Esse julgamento é justo? Em que consiste a religião? A que corresponde o seu objeto? Qual é o valor de verdade que ela encerra? Este texto e os que o seguirão têm por objetivo tratar das perguntas acima, sob o ponto de vista de todas as religiões, mas especialmente das monoteístas. Cada religião (do latim religatio: ato ou efeito de reatar) desenvolve a sua essência de modo peculiar. Por isso, produz resultados diversos de todos os outros sistemas de crenças. Porém, ao mesmo tempo, cada religião vale na medida em que o seu desenvolvimento mantém certa concordância com a essência das outras religiões.
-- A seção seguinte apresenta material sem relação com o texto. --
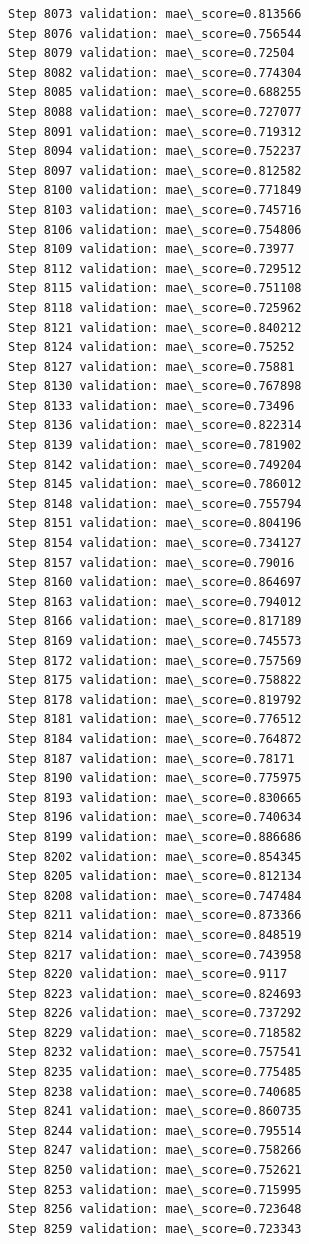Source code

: \documentclass[11pt]{article}
\begin{document}
\begin{Verbatim}[commandchars=\\\{\}]
Step 8073 validation: mae\_score=0.813566
Step 8076 validation: mae\_score=0.756544
Step 8079 validation: mae\_score=0.72504
Step 8082 validation: mae\_score=0.774304
Step 8085 validation: mae\_score=0.688255
Step 8088 validation: mae\_score=0.727077
Step 8091 validation: mae\_score=0.719312
Step 8094 validation: mae\_score=0.752237
Step 8097 validation: mae\_score=0.812582
Step 8100 validation: mae\_score=0.771849
Step 8103 validation: mae\_score=0.745716
Step 8106 validation: mae\_score=0.754806
Step 8109 validation: mae\_score=0.73977
Step 8112 validation: mae\_score=0.729512
Step 8115 validation: mae\_score=0.751108
Step 8118 validation: mae\_score=0.725962
Step 8121 validation: mae\_score=0.840212
Step 8124 validation: mae\_score=0.75252
Step 8127 validation: mae\_score=0.75881
Step 8130 validation: mae\_score=0.767898
Step 8133 validation: mae\_score=0.73496
Step 8136 validation: mae\_score=0.822314
Step 8139 validation: mae\_score=0.781902
Step 8142 validation: mae\_score=0.749204
Step 8145 validation: mae\_score=0.786012
Step 8148 validation: mae\_score=0.755794
Step 8151 validation: mae\_score=0.804196
Step 8154 validation: mae\_score=0.734127
Step 8157 validation: mae\_score=0.79016
Step 8160 validation: mae\_score=0.864697
Step 8163 validation: mae\_score=0.794012
Step 8166 validation: mae\_score=0.817189
Step 8169 validation: mae\_score=0.745573
Step 8172 validation: mae\_score=0.757569
Step 8175 validation: mae\_score=0.758822
Step 8178 validation: mae\_score=0.819792
Step 8181 validation: mae\_score=0.776512
Step 8184 validation: mae\_score=0.764872
Step 8187 validation: mae\_score=0.78171
Step 8190 validation: mae\_score=0.775975
Step 8193 validation: mae\_score=0.830665
Step 8196 validation: mae\_score=0.740634
Step 8199 validation: mae\_score=0.886686
Step 8202 validation: mae\_score=0.854345
Step 8205 validation: mae\_score=0.812134
Step 8208 validation: mae\_score=0.747484
Step 8211 validation: mae\_score=0.873366
Step 8214 validation: mae\_score=0.848519
Step 8217 validation: mae\_score=0.743958
Step 8220 validation: mae\_score=0.9117
Step 8223 validation: mae\_score=0.824693
Step 8226 validation: mae\_score=0.737292
Step 8229 validation: mae\_score=0.718582
Step 8232 validation: mae\_score=0.757541
Step 8235 validation: mae\_score=0.775485
Step 8238 validation: mae\_score=0.740685
Step 8241 validation: mae\_score=0.860735
Step 8244 validation: mae\_score=0.795514
Step 8247 validation: mae\_score=0.758266
Step 8250 validation: mae\_score=0.752621
Step 8253 validation: mae\_score=0.715995
Step 8256 validation: mae\_score=0.723648
Step 8259 validation: mae\_score=0.723343

\end{Verbatim}
\end{document}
Há um ponto de convergência mínima e nuclear, uma essência do ato de crer que transcende a especificidade das religiões. Proponho que a essência das religiões pode ser compreendida, em relação à família e à figura do pai. Panteões inteiros foram construídos com base em tramas familiares. Não é diferente com as religiões bíblicas. Esses dados etnológicos chegam a ser irrefutáveis. Indagar o seu significado é o objetivo da presente série.
A relação entre Deus e a família é mais ou menos explícita, na Bíblia, embora nem sempre seja considerada em toda a sua profundidade. Não apenas o Novo Testamento fala de Deus como Pai. O Antigo também o faz, de outra maneira. É que o conceito de pai se altera, quando passamos de um para o outro Testamento. De modo que tanto a religião bíblica como a estruturação social da família, nos povos monoteístas, dependem antes de tudo do conceito de pai.
Infelizmente, uma série de acontecimentos, no último século e meio, provocou forte desagregação da família, nas sociedades ocidentais. Essa desagregação está, intimamente, associada à dessacralização da vida que se verificou nesses povos. Ao percebermos que as religiões são o desenvolvimento da espiritualidade humana numa direção relacionada ao pai e à família, perguntamo-nos se esses fatos não são facetas do desgaste profundo e atroz da figura paterna e das mudanças por que passa a família na atualidade.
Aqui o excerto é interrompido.